Tumpukan krat bir sedang berkumpul ria memenuhi sudut ruangan; lampu gantung menampakkan kesan remang-remang ( sepertinya harus diganti ), dan juga suara gelas yang dibenturkan dengan gelas lainnya. Di tempat yang terlihat seperti aula utama tersebut, puluhan dari orang-orang organisasi berkostum polisi gadungan tersebut tampak sedang berhimpun di sini, sedangkan sisanya mungkin sedang berpatroli di luar sana.
Tidak habis pikir bila aku akan kembali lagi kemari, sangat disayangkan.
Aku mendengar suara Kak Aina di belakang kami, tidak jauh. “Maaf telah membuat kalian lama menunggu, teman-teman.”
“Oh, dia datang juga,” ucapku sambil memutar badan, begitu pula dengan Yuna.
Di sebelah Kak Aina terdapat seorang pria kurus kering dengan behelnya yang masih sanggup bertahan di tempat suram ini.
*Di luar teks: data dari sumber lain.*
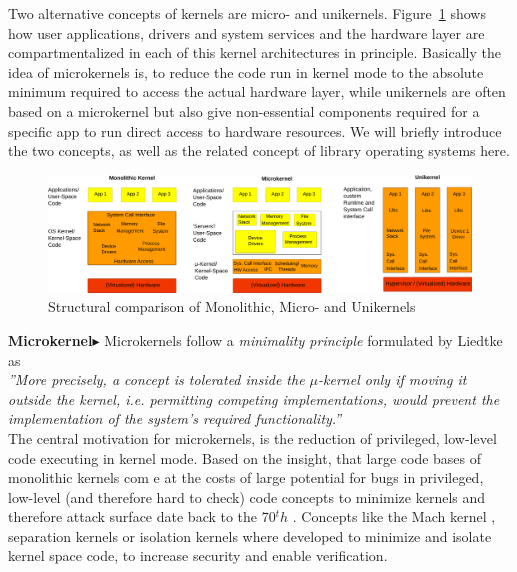 Two alternative concepts of kernels are micro- and unikernels. Figure~\ref{fig:kernels} shows how user applications, drivers and system services and the hardware layer are compartmentalized in each of this kernel architectures in principle. Basically the idea of microkernels is, to reduce the code run in kernel mode to the absolute minimum required to access the actual hardware layer, while unikernels are often based on a microkernel but also give non-essential components required for a specific app to run direct access to hardware resources. We will briefly introduce the two concepts, as well as the related concept of library operating systems here.

\begin{figure}[H]
    \centering
    \includegraphics[scale= 0.36]{figures/kernels.png}
    \caption{Structural comparison of Monolithic, Micro- and Unikernels }
    \label{fig:kernels}
\end{figure}

\textbf{Microkernel$\blacktriangleright$} Microkernels follow a \textit{minimality principle} formulated by Liedtke~\cite{jochen1995mu} as \\

\emph{''More precisely, a concept is tolerated inside the $\mu$-kernel only if moving it outside the kernel, i.e. permitting competing implementations, would prevent the implementation of the system's required functionality.''}\\

The central motivation for microkernels, is the reduction of privileged, low-level code executing in kernel mode. Based on the insight, that large code bases of monolithic kernels com e at the costs of large potential for bugs in privileged, low-level (and therefore hard to check) code concepts to minimize kernels and therefore attack surface date back to the 70$^th$ \cite{hansen1970nucleus}. Concepts like the Mach kernel \cite{accetta1986mach}, separation kernels\cite{rushby1981design} or isolation kernels \cite{whitaker2002scale} where developed to minimize and isolate kernel space code, to increase security and enable verification.  

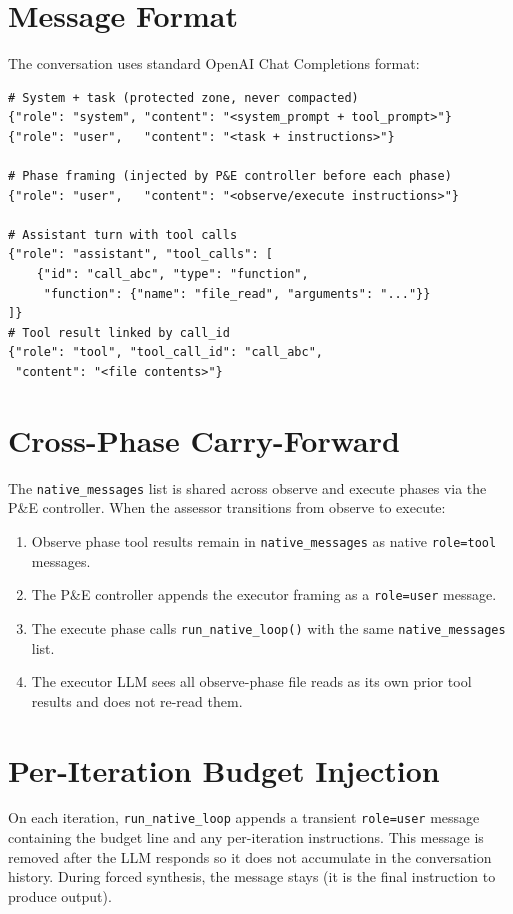 \documentclass[11pt,letterpaper]{report}
\newcommand{\code}[1]{\texttt{#1}}
\begin{document}
\section{Message Format}

The conversation uses standard OpenAI Chat Completions format:

\begin{lstlisting}
# System + task (protected zone, never compacted)
{"role": "system", "content": "<system_prompt + tool_prompt>"}
{"role": "user",   "content": "<task + instructions>"}

# Phase framing (injected by P&E controller before each phase)
{"role": "user",   "content": "<observe/execute instructions>"}

# Assistant turn with tool calls
{"role": "assistant", "tool_calls": [
    {"id": "call_abc", "type": "function",
     "function": {"name": "file_read", "arguments": "..."}}
]}
# Tool result linked by call_id
{"role": "tool", "tool_call_id": "call_abc",
 "content": "<file contents>"}
\end{lstlisting}

\section{Cross-Phase Carry-Forward}

The \code{native\_messages} list is shared across observe and execute
phases via the P\&E controller. When the assessor transitions from observe
to execute:
\begin{enumerate}
  \item Observe phase tool results remain in \code{native\_messages} as
    native \code{role=tool} messages.
  \item The P\&E controller appends the executor framing as a
    \code{role=user} message.
  \item The execute phase calls \code{run\_native\_loop()} with the same
    \code{native\_messages} list.
  \item The executor LLM sees all observe-phase file reads as its own prior
    tool results and does not re-read them.
\end{enumerate}

\section{Per-Iteration Budget Injection}

On each iteration, \code{run\_native\_loop} appends a transient
\code{role=user} message containing the budget line and any per-iteration
instructions. This message is removed after the LLM responds so it does
not accumulate in the conversation history. During forced synthesis, the
message stays (it is the final instruction to produce output).
\end{document}

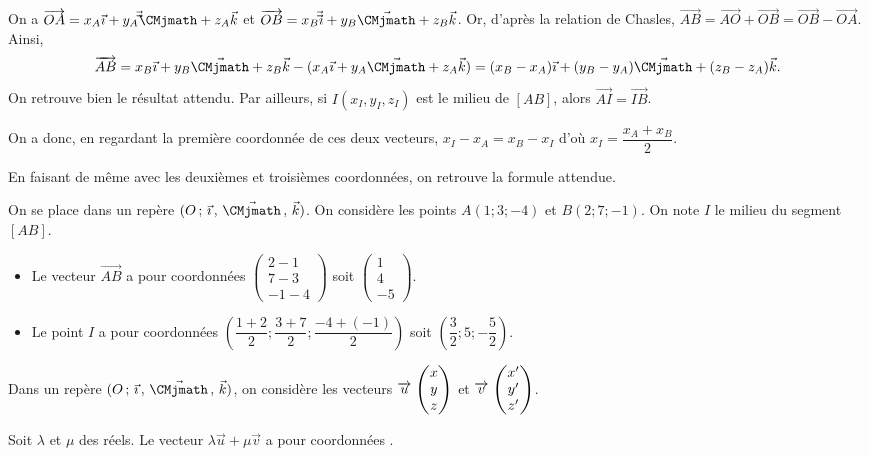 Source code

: \documentclass[11pt,fleqn, openany]{book} %
\begin{document}
\begin{demonstration}On a $\overrightarrow{OA}=x_A\vec {\imath} + y_A \vec \vec {\CMjmath} + z_A \vec k$ et $\overrightarrow{OB}=x_B\vec \vec {\imath} + y_B \vec {\CMjmath} + z_B \vec k$. Or, d'après la relation de Chasles, $\overrightarrow{AB}=\overrightarrow{AO}+\overrightarrow{OB}=\overrightarrow{OB}- \overrightarrow{OA}$. Ainsi,
\[\overrightarrow{AB} = x_B\vec {\imath} + y_B \vec {\CMjmath} + z_B \vec k - (x_A\vec {\imath} + y_A \vec {\CMjmath} + z_A \vec k)=(x_B-x_A)\vec {\imath} + (y_B-y_A)\vec {\CMjmath} + (z_B - z_A)\vec k.\]
On retrouve bien le résultat attendu. Par ailleurs, si $I(x_I,y_I,z_I)$ est le milieu de $[AB]$, alors $\overrightarrow{AI}=\overrightarrow{IB}$. 

On a donc, en regardant la première coordonnée de ces deux vecteurs, $x_I - x_A = x_B - x_I$ d'où $x_I=\dfrac{x_A+x_B}{2}$. 

En faisant de même avec les deuxièmes et troisièmes coordonnées, on retrouve la formule attendue.\end{demonstration}

\begin{example}On se place dans un repère $\Oijk$. On considère les points $A(1;3;-4)$ et $B(2;7;-1)$. On note $I$ le milieu du segment $[AB]$.
\begin{itemize}
\item Le vecteur $\overrightarrow{AB}$ a pour coordonnées $\renewcommand{\arraystretch}{1}\renewcommand{\arraystretch}{1}\begin{pmatrix}2-1 \\ 7-3 \\ -1-4\end{pmatrix}$ soit $\renewcommand{\arraystretch}{1}\renewcommand{\arraystretch}{1}\begin{pmatrix}1 \\ 4 \\ -5\end{pmatrix}$.
\item Le point $I$ a pour coordonnées $\left( \dfrac{1+2}{2} ; \dfrac{3+7}{2} ; \dfrac{-4+(-1)}{2} \right)$ soit $\left(\dfrac{3}{2};5;-\dfrac{5}{2}\right)$.
\end{itemize}\end{example}

\begin{proposition}Dans un repère  $\Oijk$, on considère les vecteurs $\renewcommand{\arraystretch}{1}\coorde{u}{x}{y}{z}$ et $\renewcommand{\arraystretch}{1}\coorde{v}{x'}{y'}{z'}$. 

Soit $\lambda$ et $\mu$ des réels. Le vecteur $\lambda \vec u + \mu \vec v$ a pour coordonnées \renewcommand{\arraystretch}{1}.\end{proposition}
\end{document}

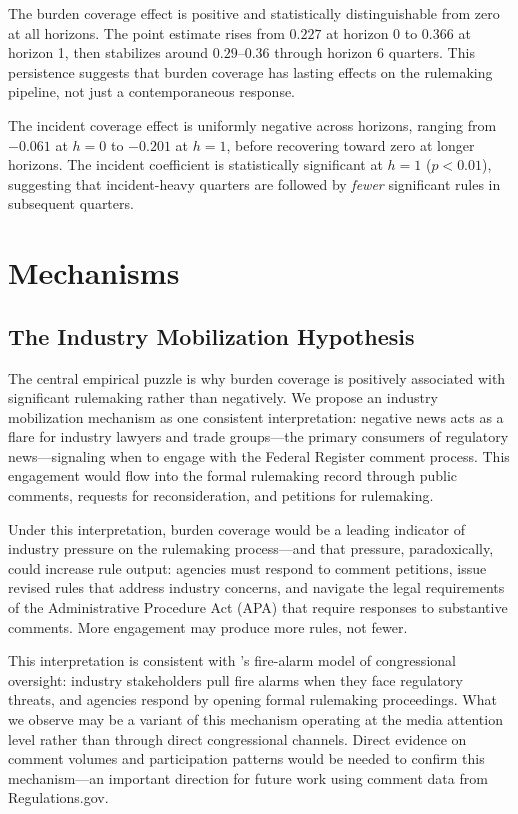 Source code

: \documentclass[12pt]{article}
\begin{document}
The burden coverage effect is positive and statistically distinguishable from zero at all horizons. The point estimate rises from $0.227$ at horizon 0 to $0.366$ at horizon 1, then stabilizes around $0.29$--$0.36$ through horizon 6 quarters. This persistence suggests that burden coverage has lasting effects on the rulemaking pipeline, not just a contemporaneous response.

The incident coverage effect is uniformly negative across horizons, ranging from $-0.061$ at $h = 0$ to $-0.201$ at $h = 1$, before recovering toward zero at longer horizons. The incident coefficient is statistically significant at $h = 1$ ($p < 0.01$), suggesting that incident-heavy quarters are followed by \emph{fewer} significant rules in subsequent quarters.

\section{Mechanisms}
\label{sec:mechanisms}

\subsection{The Industry Mobilization Hypothesis}

The central empirical puzzle is why burden coverage is positively associated with significant rulemaking rather than negatively. We propose an industry mobilization mechanism as one consistent interpretation: negative news acts as a flare for industry lawyers and trade groups---the primary consumers of regulatory news---signaling when to engage with the Federal Register comment process. This engagement would flow into the formal rulemaking record through public comments, requests for reconsideration, and petitions for rulemaking.

Under this interpretation, burden coverage would be a leading indicator of industry pressure on the rulemaking process---and that pressure, paradoxically, could increase rule output: agencies must respond to comment petitions, issue revised rules that address industry concerns, and navigate the legal requirements of the Administrative Procedure Act (APA) that require responses to substantive comments. More engagement may produce more rules, not fewer.

This interpretation is consistent with \citet{mccubbins1984police}'s fire-alarm model of congressional oversight: industry stakeholders pull fire alarms when they face regulatory threats, and agencies respond by opening formal rulemaking proceedings. What we observe may be a variant of this mechanism operating at the media attention level rather than through direct congressional channels. Direct evidence on comment volumes and participation patterns would be needed to confirm this mechanism---an important direction for future work using comment data from Regulations.gov.
\end{document}
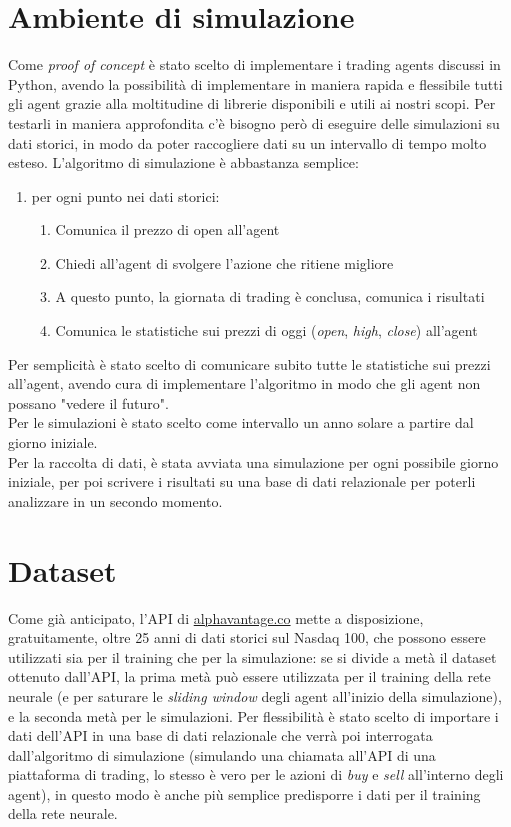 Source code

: \documentclass[binding=0.6cm]{sapthesis}
\begin{document}
		\section{Ambiente di simulazione}
			Come \textit{proof of concept} è stato scelto di implementare i trading agents discussi in Python, avendo la possibilità di implementare in maniera rapida e flessibile tutti gli agent grazie alla moltitudine
			di librerie disponibili e utili ai nostri scopi. Per testarli in maniera approfondita c'è bisogno però di eseguire delle simulazioni su dati storici, in modo da poter raccogliere dati su un intervallo di
			tempo molto esteso. L'algoritmo di simulazione è abbastanza semplice:
			\begin{enumerate}
				\item per ogni punto nei dati storici:
					\begin{enumerate}
						\item Comunica il prezzo di open all'agent
						\item Chiedi all'agent di svolgere l'azione che ritiene migliore
						\item A questo punto, la giornata di trading è conclusa, comunica i risultati
						\item Comunica le statistiche sui prezzi di oggi (\textit{open}, \textit{high}, \textit{close}) all'agent
					\end{enumerate}
			\end{enumerate}
			Per semplicità è stato scelto di comunicare subito tutte le statistiche sui prezzi all'agent, avendo cura di implementare l'algoritmo in modo che gli agent non possano "vedere il futuro". \\
			Per le simulazioni è stato scelto come intervallo un anno solare a partire dal giorno iniziale. \\
			Per la raccolta di dati, è stata avviata una simulazione per ogni possibile giorno iniziale, per poi scrivere i risultati su una base di dati relazionale per poterli analizzare in un secondo momento.
		\section{Dataset}
			Come già anticipato, l'API di \url{alphavantage.co} mette a disposizione, gratuitamente, oltre 25 anni di dati storici sul Nasdaq 100, che possono essere utilizzati sia per il training che per la simulazione:
			se si divide a metà il dataset ottenuto dall'API, la prima metà può essere utilizzata per il training della rete neurale (e per saturare le \textit{sliding window} degli agent all'inizio della simulazione),
			e la seconda metà per le simulazioni. Per flessibilità è stato scelto di importare i dati dell'API in una base di dati relazionale che verrà poi interrogata dall'algoritmo di simulazione (simulando una
			chiamata all'API di una piattaforma di trading, lo stesso è vero per le azioni di \textit{buy} e \textit{sell} all'interno degli agent), in questo modo è anche più semplice predisporre i dati per il training
			della rete neurale.
\end{document}
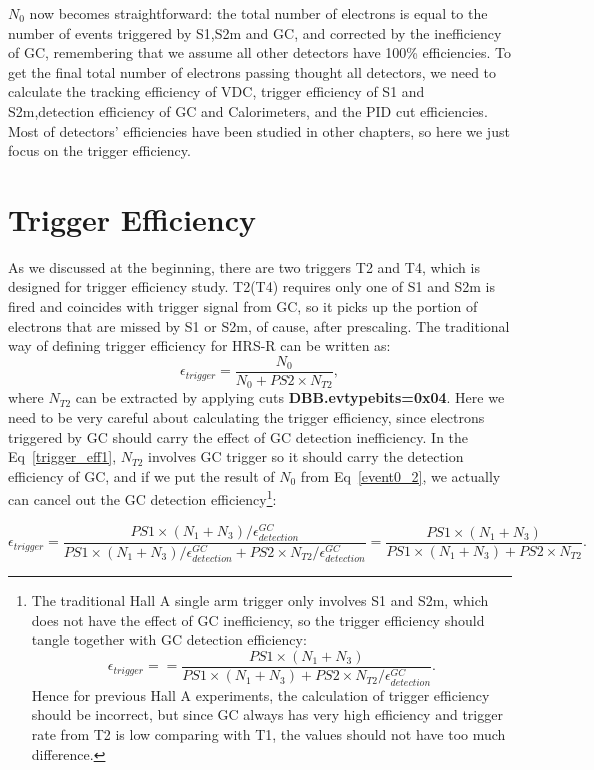 \documentclass[a4paper,10.5pt]{article}
\begin{document}
 $N_{0}$ now becomes straightforward: the total number of electrons is equal to the number of events triggered by S1,S2m and GC, and corrected by the inefficiency of GC, remembering that we assume all other detectors have 100\% efficiencies. To get the final total number of electrons passing thought all detectors, we need to calculate the tracking efficiency of VDC, trigger efficiency of S1 and S2m,detection efficiency of GC and Calorimeters, and the PID cut efficiencies. Most of detectors' efficiencies have been studied in other chapters, so here we just focus on the trigger efficiency.

\section{Trigger Efficiency}
 As we discussed at the beginning, there are two triggers T2 and T4, which is designed for trigger efficiency study. T2(T4) requires only one of S1 and S2m is fired and coincides with trigger signal from GC, so it picks up the portion of electrons that are missed by S1 or S2m, of cause, after prescaling. The traditional way of defining trigger efficiency for HRS-R can be written as:
 \begin{equation}
 \epsilon_{trigger} = \frac{N_{0}}{N_{0}+PS2\times N_{T2}},
 \label{trigger_eff1}
\end{equation}
where $N_{T2}$ can be extracted by applying cuts \textbf{DBB.evtypebits=0x04}. Here we need to be very careful about calculating the trigger efficiency, since electrons triggered by GC should carry the effect of GC detection inefficiency. In the Eq~\ref{trigger_eff1}, $N_{T2}$ involves GC trigger so it should carry the detection efficiency of GC, and if we put the result of $N_{0}$ from Eq~\ref{event0_2}, we actually can cancel out the GC detection efficiency\footnote{The traditional Hall A single arm trigger only involves S1 and S2m, which does not have the effect of GC inefficiency, so the trigger efficiency should tangle together with GC detection efficiency:
\begin{equation}
 \epsilon_{trigger} = =\frac{PS1\times(N_{1}+N_{3})}{PS1\times(N_{1}+N_{3})+PS2\times N_{T2}/\epsilon_{detection}^{GC}}.
\end{equation}
Hence for previous Hall A experiments, the calculation of trigger efficiency should be incorrect, but since GC always has very high efficiency and trigger rate from T2 is low comparing with T1, the values should not have too much difference.}:

\begin{equation}
 \epsilon_{trigger} = \frac{PS1\times(N_{1}+N_{3})/\epsilon_{detection}^{GC}}{PS1\times(N_{1}+N_{3})/\epsilon_{detection}^{GC}+PS2\times N_{T2}/\epsilon_{detection}^{GC}}=\frac{PS1\times(N_{1}+N_{3})}{PS1\times(N_{1}+N_{3})+PS2\times N_{T2}}.
\end{equation}
\end{document}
Kalau tidak salah, namanya adalah Suzuki Hiroto? seingatku.
“Ah, tempat Kakak bagus sekali, ya, aku jadi merasa tersanjung berada di sini.” Yuna tersenyum manis, tetapi satu hal yang paling tidak kusangka dari dirinya adalah: tidak hanya tentang penampilan, bahkan sarkasnya pun tak kalah hebat, pikirku dalam-dalam.
Wanita yang sepertinya salah satu dari petinggi organisasi kepolisian embel-embel ini terbahak-bahak, aroma wine nya sontak menyegat kuat di hidungku. “Terima kasih, kami sangat tersanjung, bukan begitu, Suzuki?” tanyanya sambil menyiku behel itu.
Saat Suzuki menghela napas, itu seperti menunjukkan keterpaksaannya ketika dibawa ke sini. “Aku tidak punya banyak waktu, kalian ingin diramal, kan? Ayo ikut aku.”
“Sejak kapan aku—“
“Aku tidak pernah—“
Aku dan Yuna menolak perkataannya di waktu yang bersamaan. Kak Aina sama sekali tidak memberitahukan hal ini. Oleh karenanya, kejadian itu pun lantas membuat kami menatap wanita itu lagi.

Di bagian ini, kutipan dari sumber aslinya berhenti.